GOAL OF THE EXERCISE
Below are the records; tally the lines that include "delta" and report only the total.

Saved data entries
---+---
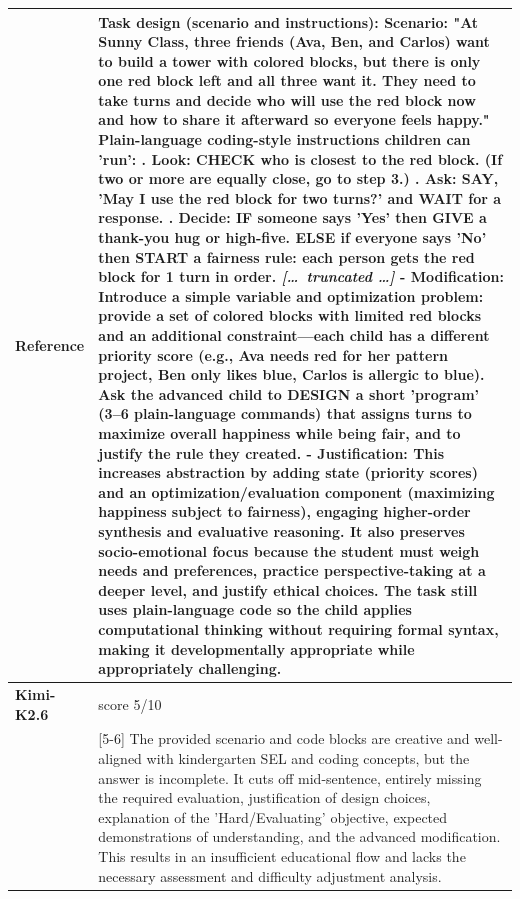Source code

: \begin{longtable}{@{}l p{12.5cm}@{}}
  \textbf{Reference} & Task design (scenario and instructions): \newline Scenario: "At Sunny Class, three friends (Ava, Ben, and Carlos) want to build a tower with colored blocks, but there is only one red block left and all three want it. They need to take turns and decide who will use the red block now and how to share it afterward so everyone feels happy." \newline Plain-language coding-style instructions children can 'run': \newline 1. Look: CHECK who is closest to the red block. (If two or more are equally close, go to step 3.) \newline 2. Ask: SAY, 'May I use the red block for two turns?' and WAIT for a response. \newline 3. Decide: IF someone says 'Yes' then GIVE a thank-you hug or high-five. ELSE if everyone says 'No' then START a fairness rule: each person gets the red block for 1 turn in order. \newline \textit{[\ldots\ truncated \ldots]} \newline - Modification: Introduce a simple variable and optimization problem: provide a set of colored blocks with limited red blocks and an additional constraint---each child has a different priority score (e.g., Ava needs red for her pattern project, Ben only likes blue, Carlos is allergic to blue). Ask the advanced child to DESIGN a short 'program' (3--6 plain-language commands) that assigns turns to maximize overall happiness while being fair, and to justify the rule they created. \newline - Justification: This increases abstraction by adding state (priority scores) and an optimization/evaluation component (maximizing happiness subject to fairness), engaging higher-order synthesis and evaluative reasoning. It also preserves socio-emotional focus because the student must weigh needs and preferences, practice perspective-taking at a deeper level, and justify ethical choices. The task still uses plain-language code so the child applies computational thinking without requiring formal syntax, making it developmentally appropriate while appropriately challenging. \\
  \midrule
  \textbf{Kimi-K2.6} & score 5/10 \\
  & [5-6] The provided scenario and code blocks are creative and well-aligned with kindergarten SEL and coding concepts, but the answer is incomplete. It cuts off mid-sentence, entirely missing the required evaluation, justification of design choices, explanation of the 'Hard/Evaluating' objective, expected demonstrations of understanding, and the advanced modification. This results in an insufficient educational flow and lacks the necessary assessment and difficulty adjustment analysis. \\

\end{longtable}

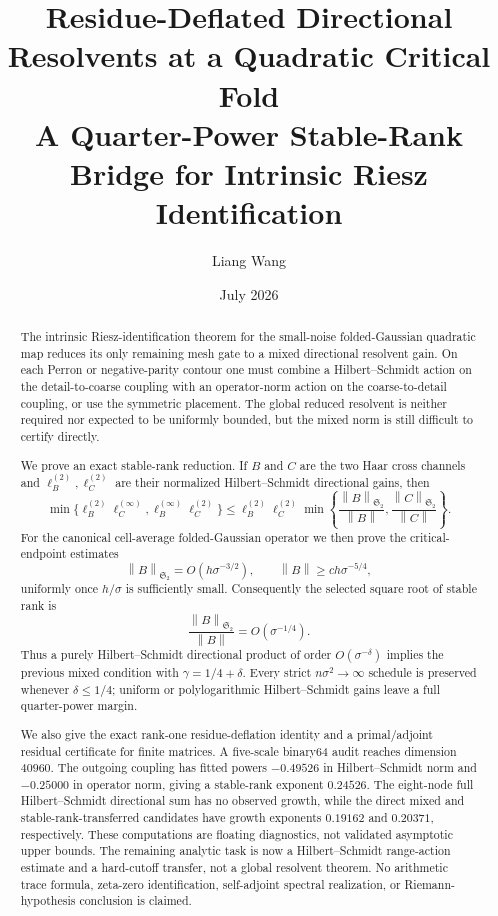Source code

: \documentclass[11pt]{article}
\title{Residue-Deflated Directional Resolvents at a Quadratic Critical Fold\\
\large A Quarter-Power Stable-Rank Bridge for Intrinsic Riesz Identification}
\author{Liang Wang}
\date{July 2026}
\theoremstyle{definition}
\theoremstyle{remark}
\newcommand{\HS}{\mathfrak S_2}
\newcommand{\norm}[1]{\left\lVert #1\right\rVert}
\begin{document}
\maketitle

\begin{abstract}
The intrinsic Riesz-identification theorem for the small-noise
folded-Gaussian quadratic map reduces its only remaining mesh gate to a
mixed directional resolvent gain.  On each Perron or negative-parity contour
one must combine a Hilbert--Schmidt action on the detail-to-coarse coupling
with an operator-norm action on the coarse-to-detail coupling, or use the
symmetric placement.  The global reduced resolvent is neither required nor
expected to be uniformly bounded, but the mixed norm is still difficult to
certify directly.

We prove an exact stable-rank reduction.  If
\(B\) and \(C\) are the two Haar cross channels and
\(\ell_B^{(2)},\ell_C^{(2)}\) are their normalized Hilbert--Schmidt
directional gains, then
\[
 \min\{\ell_B^{(2)}\ell_C^{(\infty)},
        \ell_B^{(\infty)}\ell_C^{(2)}\}
 \le
 \ell_B^{(2)}\ell_C^{(2)}
 \min\!\left\{
 \frac{\norm{B}_{\HS}}{\norm B},
 \frac{\norm{C}_{\HS}}{\norm C}
 \right\}.
\]
For the canonical cell-average folded-Gaussian operator we then prove the
critical-endpoint estimates
\[
 \norm{B}_{\HS}=O(h\sigma^{-3/2}),
 \qquad
 \norm B\ge c h\sigma^{-5/4},
\]
uniformly once \(h/\sigma\) is sufficiently small.  Consequently the
selected square root of stable rank is
\[
 \frac{\norm B_{\HS}}{\norm B}=O(\sigma^{-1/4}).
\]
Thus a purely Hilbert--Schmidt directional product of order
\(O(\sigma^{-\delta})\) implies the previous mixed condition with
\(\gamma=1/4+\delta\).  Every strict \(n\sigma^2\to\infty\) schedule is
preserved whenever \(\delta\le1/4\); uniform or polylogarithmic
Hilbert--Schmidt gains leave a full quarter-power margin.

We also give the exact rank-one residue-deflation identity and a
primal/adjoint residual certificate for finite matrices.  A five-scale
binary64 audit reaches dimension \(40960\).  The outgoing coupling has fitted
powers \(-0.49526\) in Hilbert--Schmidt norm and \(-0.25000\) in operator
norm, giving a stable-rank exponent \(0.24526\).  The eight-node full
Hilbert--Schmidt directional sum has no observed growth, while the direct
mixed and stable-rank-transferred candidates have growth exponents
\(0.19162\) and \(0.20371\), respectively.  These computations are floating
diagnostics, not validated asymptotic upper bounds.  The remaining analytic
task is now a Hilbert--Schmidt range-action estimate and a hard-cutoff
transfer, not a global resolvent theorem.  No arithmetic trace formula,
zeta-zero identification, self-adjoint spectral realization, or
Riemann-hypothesis conclusion is claimed.
\end{abstract}
\end{document}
---+---
RESPONSE AREA
3